Clinicians guide to cardiopulmonary exercise testing in adults: A scientific statement from the American Heart Association. Circulation 2010; 122(2): 191-225.
EACPR/AHA scientific statement. Clinical recommendations for cardiopulmonary exercise testing data assessment in specific patient populations. Eur Heart J 2012; 33: 2917-2927.
I’d also recommend:
Clinical exercise testing. Eur Resp Soc Monograph June 2007; 12: Monograph 40.
Wasserman et al. Principles of exercise testing and interpretation. Published by Lipincott, Williams and Wilkins.
All or most of the statements are open access and can be downloaded from the various journal websites. The ERS monograph can also be found on-line. Various editions of Wasserman’s textbook can be ordered from a number of used book store websites.
Regards, Richard
Richard, I have a question concerning. PFT labs and negative pressure Room.
Is there anywhere stating that a PFT lab needs to be in a Negative Pressure Room.
Thank you in advance.
Domenic
Domenic –
The ATS Pulmonary Function Laboratory Management & Procedure Manual, Third Edition, when discussing PFT testing on patients with cystic fibrosis (chapter 4, page 37), indicates that a negative pressure room is one option for controlling cross-infection, however other alternatives for CF patients are to test in rooms equipped with HEPA filters or just waiting 30 minutes between patients.
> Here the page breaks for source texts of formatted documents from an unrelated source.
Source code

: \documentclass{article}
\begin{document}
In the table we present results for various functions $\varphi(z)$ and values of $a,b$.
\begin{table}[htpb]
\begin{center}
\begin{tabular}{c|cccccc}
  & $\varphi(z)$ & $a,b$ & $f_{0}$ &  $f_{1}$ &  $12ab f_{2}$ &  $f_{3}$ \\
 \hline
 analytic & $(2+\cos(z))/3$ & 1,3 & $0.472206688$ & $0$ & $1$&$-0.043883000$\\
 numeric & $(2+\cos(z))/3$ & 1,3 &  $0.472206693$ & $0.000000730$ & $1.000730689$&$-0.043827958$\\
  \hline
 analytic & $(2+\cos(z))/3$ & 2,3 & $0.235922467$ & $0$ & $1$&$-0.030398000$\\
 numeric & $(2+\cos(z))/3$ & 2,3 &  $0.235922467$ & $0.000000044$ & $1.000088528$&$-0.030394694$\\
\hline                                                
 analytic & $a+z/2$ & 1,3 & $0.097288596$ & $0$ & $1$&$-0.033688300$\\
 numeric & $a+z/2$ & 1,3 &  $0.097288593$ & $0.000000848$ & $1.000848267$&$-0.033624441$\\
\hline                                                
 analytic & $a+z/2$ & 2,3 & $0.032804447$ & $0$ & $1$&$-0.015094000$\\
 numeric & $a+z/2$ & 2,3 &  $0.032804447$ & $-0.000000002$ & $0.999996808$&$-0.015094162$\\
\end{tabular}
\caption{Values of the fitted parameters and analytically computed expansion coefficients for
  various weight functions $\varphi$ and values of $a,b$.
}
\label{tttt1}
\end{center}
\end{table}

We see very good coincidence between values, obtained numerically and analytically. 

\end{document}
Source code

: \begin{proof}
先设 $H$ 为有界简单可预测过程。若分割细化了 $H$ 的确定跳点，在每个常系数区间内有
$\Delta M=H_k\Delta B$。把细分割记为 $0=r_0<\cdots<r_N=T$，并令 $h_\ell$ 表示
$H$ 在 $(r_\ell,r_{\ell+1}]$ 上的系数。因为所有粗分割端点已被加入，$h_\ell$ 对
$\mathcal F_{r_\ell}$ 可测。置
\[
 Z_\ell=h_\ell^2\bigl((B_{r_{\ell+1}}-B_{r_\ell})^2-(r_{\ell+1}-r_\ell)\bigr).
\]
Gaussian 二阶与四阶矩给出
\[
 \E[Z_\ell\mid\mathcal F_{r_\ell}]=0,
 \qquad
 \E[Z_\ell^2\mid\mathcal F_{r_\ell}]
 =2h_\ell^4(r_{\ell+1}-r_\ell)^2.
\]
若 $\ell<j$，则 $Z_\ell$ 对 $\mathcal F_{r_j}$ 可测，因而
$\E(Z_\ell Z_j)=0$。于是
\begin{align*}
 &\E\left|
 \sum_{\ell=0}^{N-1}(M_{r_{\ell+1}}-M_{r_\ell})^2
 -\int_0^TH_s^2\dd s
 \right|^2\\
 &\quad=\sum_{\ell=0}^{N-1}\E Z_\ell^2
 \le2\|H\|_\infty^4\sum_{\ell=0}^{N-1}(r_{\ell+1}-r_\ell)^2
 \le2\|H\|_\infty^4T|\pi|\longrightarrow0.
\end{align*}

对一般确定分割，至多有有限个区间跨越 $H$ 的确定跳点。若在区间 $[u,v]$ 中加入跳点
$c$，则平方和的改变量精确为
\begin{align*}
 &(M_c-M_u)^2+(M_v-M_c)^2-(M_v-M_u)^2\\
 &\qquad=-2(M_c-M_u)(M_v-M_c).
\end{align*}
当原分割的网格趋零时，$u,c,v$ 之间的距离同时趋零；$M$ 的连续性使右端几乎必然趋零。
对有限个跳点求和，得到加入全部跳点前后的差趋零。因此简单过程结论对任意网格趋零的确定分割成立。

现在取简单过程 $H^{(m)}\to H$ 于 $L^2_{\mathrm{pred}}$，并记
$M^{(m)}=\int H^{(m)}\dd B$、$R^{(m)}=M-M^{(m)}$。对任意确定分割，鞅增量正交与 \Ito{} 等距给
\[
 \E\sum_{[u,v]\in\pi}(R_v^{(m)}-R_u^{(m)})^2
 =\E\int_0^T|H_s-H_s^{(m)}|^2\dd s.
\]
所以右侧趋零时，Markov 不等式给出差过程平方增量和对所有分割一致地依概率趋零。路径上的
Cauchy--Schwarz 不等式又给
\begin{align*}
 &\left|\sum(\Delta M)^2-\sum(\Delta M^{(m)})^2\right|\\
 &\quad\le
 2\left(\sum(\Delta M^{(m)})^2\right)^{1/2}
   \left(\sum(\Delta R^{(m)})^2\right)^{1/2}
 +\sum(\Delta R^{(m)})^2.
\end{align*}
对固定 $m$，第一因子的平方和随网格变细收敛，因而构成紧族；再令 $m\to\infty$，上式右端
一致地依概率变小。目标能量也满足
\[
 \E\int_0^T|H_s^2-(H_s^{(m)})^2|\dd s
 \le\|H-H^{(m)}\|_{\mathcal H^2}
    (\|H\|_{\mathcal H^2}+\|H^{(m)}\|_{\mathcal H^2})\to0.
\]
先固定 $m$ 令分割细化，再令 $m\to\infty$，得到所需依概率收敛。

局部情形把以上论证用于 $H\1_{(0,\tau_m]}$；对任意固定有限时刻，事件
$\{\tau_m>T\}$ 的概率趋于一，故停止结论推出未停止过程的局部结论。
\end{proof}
For patients with tuberculosis the manual strongly suggests that testing be performed in the patient’s isolation room and these rooms are often equipped with negative pressure ventilation (although I’d have serious concerns about equipment contamination in a Tb patient’s room and my lab’s policy is to never test anybody with known or suspected Tb).
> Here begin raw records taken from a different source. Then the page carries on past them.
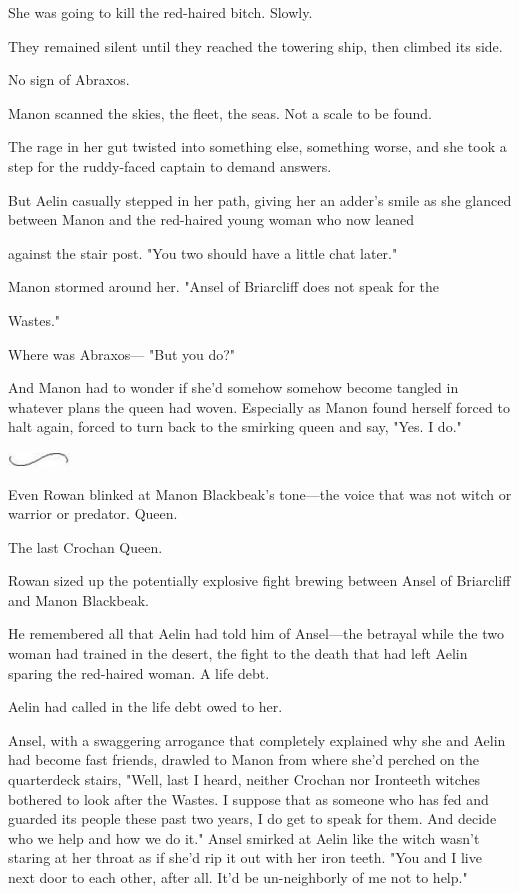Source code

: She was going to kill the red-haired bitch. Slowly.

They remained silent until they reached the towering ship, then climbed its side.

No sign of Abraxos.

Manon scanned the skies, the fleet, the seas. Not a scale to be found.

The rage in her gut twisted into something else, something worse, and she took a step for the ruddy-faced captain to demand answers.

But Aelin casually stepped in her path, giving her an adder's smile as she glanced between Manon and the red-haired young woman who now leaned

against the stair post. "You two should have a little chat later."

Manon stormed around her. "Ansel of Briarcliff does not speak for the

Wastes."

Where was Abraxos--- "But you do?"

And Manon had to wonder if she'd somehow  somehow become tangled in whatever plans the queen had woven. Especially as Manon found herself forced to halt again, forced to turn back to the smirking queen and say, "Yes. I do."

\includegraphics[width=0.65in,height=0.13in]{images/seperator}

Even Rowan blinked at Manon Blackbeak's tone---the voice that was not witch or warrior or predator. Queen.

The last Crochan Queen.

Rowan sized up the potentially explosive fight brewing between Ansel of Briarcliff and Manon Blackbeak.

He remembered all that Aelin had told him of Ansel---the betrayal while the two woman had trained in the desert, the fight to the death that had left Aelin sparing the red-haired woman. A life debt.

Aelin had called in the life debt owed to her.

Ansel, with a swaggering arrogance that completely explained why she and Aelin had become fast friends, drawled to Manon from where she'd perched on the quarterdeck stairs, "Well, last I heard, neither Crochan nor Ironteeth witches bothered to look after the Wastes. I suppose that as someone who has fed and guarded its people these past two years, I do get to speak for them. And decide who we help and how we do it." Ansel smirked at Aelin like the witch wasn't staring at her throat as if she'd rip it out with her iron teeth. "You and I live next door to each other, after all. It'd be un-neighborly of me not to help."

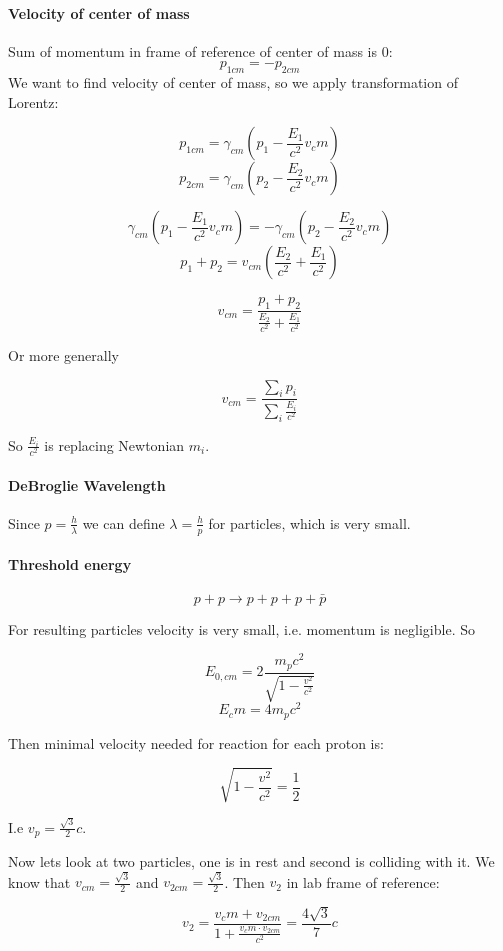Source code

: \paragraph{Velocity of center of mass}
Sum of momentum in frame of reference of center of mass is 0:
$$p_{1cm} = -p_{2cm} $$
We want to find velocity of center of mass, so we apply transformation of Lorentz:

$$p_{1cm}  = \gamma_{cm} \left( p_1 - \frac{E_1}{c^2}v_cm \right)$$
$$p_{2cm}  = \gamma_{cm} \left( p_2 - \frac{E_2}{c^2}v_cm \right)$$


$$ \gamma_{cm} \left( p_1 - \frac{E_1}{c^2}v_cm \right) =  -\gamma_{cm} \left( p_2 - \frac{E_2}{c^2}v_cm \right) $$
$$p_1+p_2 = v_{cm}\left( \frac{E_2}{c^2} + \frac{E_1}{c^2} \right)$$

$$v_{cm} = \frac{p_1+p_2}{\frac{E_2}{c^2} + \frac{E_1}{c^2}}$$

Or more generally

$$v_{cm} = \frac{\sum_i p_i}{\sum_i \frac{E_i}{c^2}}$$

So $\frac{E_i}{c^2}$ is replacing Newtonian $m_i$.

\paragraph{DeBroglie Wavelength}

Since $p=\frac{h}{\lambda}$ we can define $\lambda = \frac{h}{p}$ for particles, which is very small.

\paragraph{Threshold energy}
$$p+p \to p+p+p+\bar{p}$$

For resulting particles velocity is very small, i.e. momentum is negligible. So

$$E_{0,cm} = 2\frac{m_pc^2}{\sqrt{1-\frac{v^2}{c^2}}}$$
$$E_cm = 4m_pc^2$$

Then minimal velocity needed for reaction for each proton is:

$$\sqrt{1-\frac{v^2}{c^2}}= \frac{1}{2}$$

I.e $v_p = \frac{\sqrt{3}}{2}c$.

Now lets look at two particles, one is in rest and second is colliding with it. We know that $v_{cm}= \frac{\sqrt{3}}{2}$ and $v_{2cm} =\frac{\sqrt{3}}{2}$. Then $v_2$ in lab frame of reference:

$$v_2  = \frac{v_cm+v_{2cm}}{1+ \frac{v_cm\cdot v_{2cm}}{c^2}} = \frac{4\sqrt{3}}{7}c$$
Other than that there is no specific requirement that all PFTs be performed in a negative pressure room. It’s an interesting point since PFT testing often triggers coughing so at first glance it could be argued that this would be desirable precaution. Most of the time however, coughing occurs in patients with non-communicable disorders such as pulmonary fibrosis and asthma, so the risk to staff and other patients is likely to be very small.
The primary point of a negative pressure room is to prevent patient cross-infection and so I suppose that there would be a potential benefit for any patient that is immuno-compromised. I think a far greater and more immediate concern however, for any patient should be the more direct transmission routes involving surface contamination of the equipment and physical contact by staff and these routes are going to be present regardless of whether or not testing is performed in a negative pressure room.
Regards, Richard
Thank you Richard…
God Bless you Richard. Sorry to hear about your illness.
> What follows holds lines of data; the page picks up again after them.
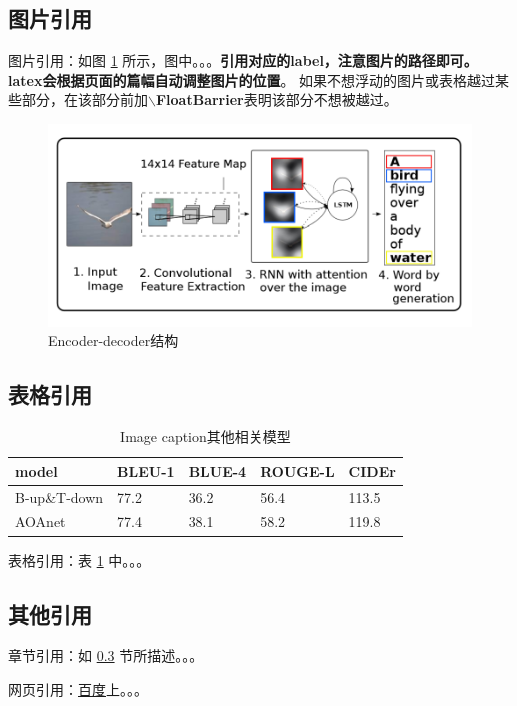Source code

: \documentclass{template} %
\begin{document}
\subsection{图片引用}
图片引用：如图 \ref{fig:enc-dec} 所示，图中。。。\textbf{引用对应的label，注意图片的路径即可。}
\textbf{latex会根据页面的篇幅自动调整图片的位置}。
如果不想浮动的图片或表格越过某些部分，在该部分前加\textbf{$\backslash$FloatBarrier}表明该部分不想被越过。
\begin{figure}[ht]
  \centering
  \includegraphics[scale=1.2]{figs/pic.png}
  \caption{Encoder-decoder结构}
  \label{fig:enc-dec}
\end{figure}

\subsection{表格引用}
\begin{table}
  \centering
  \caption{Image caption其他相关模型}
  \label{tab:1}%
  \begin{tabular}{lllll}
    \toprule
    model & BLEU-1 & BLUE-4 & ROUGE-L & CIDEr  \\
    \midrule
    B-up\&T-down & 77.2 & 36.2 & 56.4 & 113.5 \\
    AOAnet & 77.4 & 38.1 & 58.2 & 119.8 \\
    \bottomrule
  \end{tabular}
\end{table}
表格引用：表 \ref{tab:1} 中。。。

\subsection{其他引用}\label{anchor-2-3}
  章节引用：如 \ref{anchor-2-3} 节所描述。。。
  
  网页引用：\href{https:www.baidu.con}{百度}上。。。
\end{document}
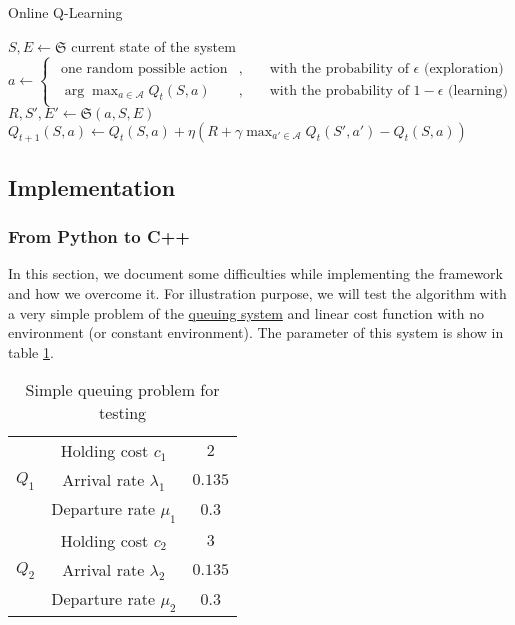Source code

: \documentclass[
  a4paper, xcolor = usenames,dvipsnames]{article}
\theoremstyle{definition}
\theoremstyle{definition}
\theoremstyle{definition}
\theoremstyle{definition}
\theoremstyle{remark}
\begin{document}
\begin{algorithm}
\caption{Online Q-Learning}\label{alg:on-q-learning}
 {
  $S, E \gets \mathfrak{S}$ current state of the system\;
  $a \gets 
    \begin{cases}
    \begin{aligned}
      \text{one random possible action}&, && \text{ with the probability of } \epsilon \text{ (exploration)}\\ 
      \arg\max_{a \in \mathcal{A}} Q_{t}(S, a)&, && \text{ with the probability of } 1 - \epsilon \text{ (learning)}
    \end{aligned}
    \end{cases}
  $\\
  $R, S', E' \gets \mathfrak{S}(a, S, E)$\;
  $Q_{t+1}(S, a) \gets Q_{t}(S, a) + \eta (R + \gamma \max_{a' \in \mathcal{A}} Q_{t}(S', a') - Q_{t}(S, a))$ \;
}
\end{algorithm}

\hypertarget{implementation}{%
\subsection{Implementation}\label{implementation}}

\hypertarget{from-python-to-c}{%
\subsubsection{From Python to C++}\label{from-python-to-c}}

In this section, we document some difficulties while implementing the framework and how we overcome it. For illustration purpose, we will test the algorithm with a very simple problem of the \protect\hyperlink{queuing-system}{queuing system}
and linear cost function with no environment (or constant environment). The parameter of this system is show in table \ref{tab:q-learning-test}.

\begin{table}[!htbp]
\caption{Simple queuing problem for testing}
\begin{center}
\begin{tabular}{c c c}
    \hline
    \multirow{3}{*}{$Q_{1}$} & Holding cost $c_{1}$ & $2$ \\
    & Arrival rate $\lambda_{1}$ & $0.135$ \\
    & Departure rate $\mu_{1}$ & $0.3$ \\
    \cline{2-3}
    \multirow{3}{*}{$Q_{2}$} & Holding cost $c_{2}$ & $3$ \\
    & Arrival rate $\lambda_{2}$ & $0.135$ \\
    & Departure rate $\mu_{2}$ & $0.3$ \\    
    \hline
\end{tabular}
\end{center}
\label{tab:q-learning-test}
\end{table}
\end{document}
I have enjoyed your blog. Being in medical diagnostic sales for the past 36+ years it has helped me understand things.
Regards,
William Clark DeLashmutt
Thank you Richard!!!
I hope you’re feeling well.
Can you tell me why a PFT lab would require a hgb draw before a Methacholine challenge test?
Diana –
I can’t see any reason why you’d want a hemoglobin before a methacholine challenge.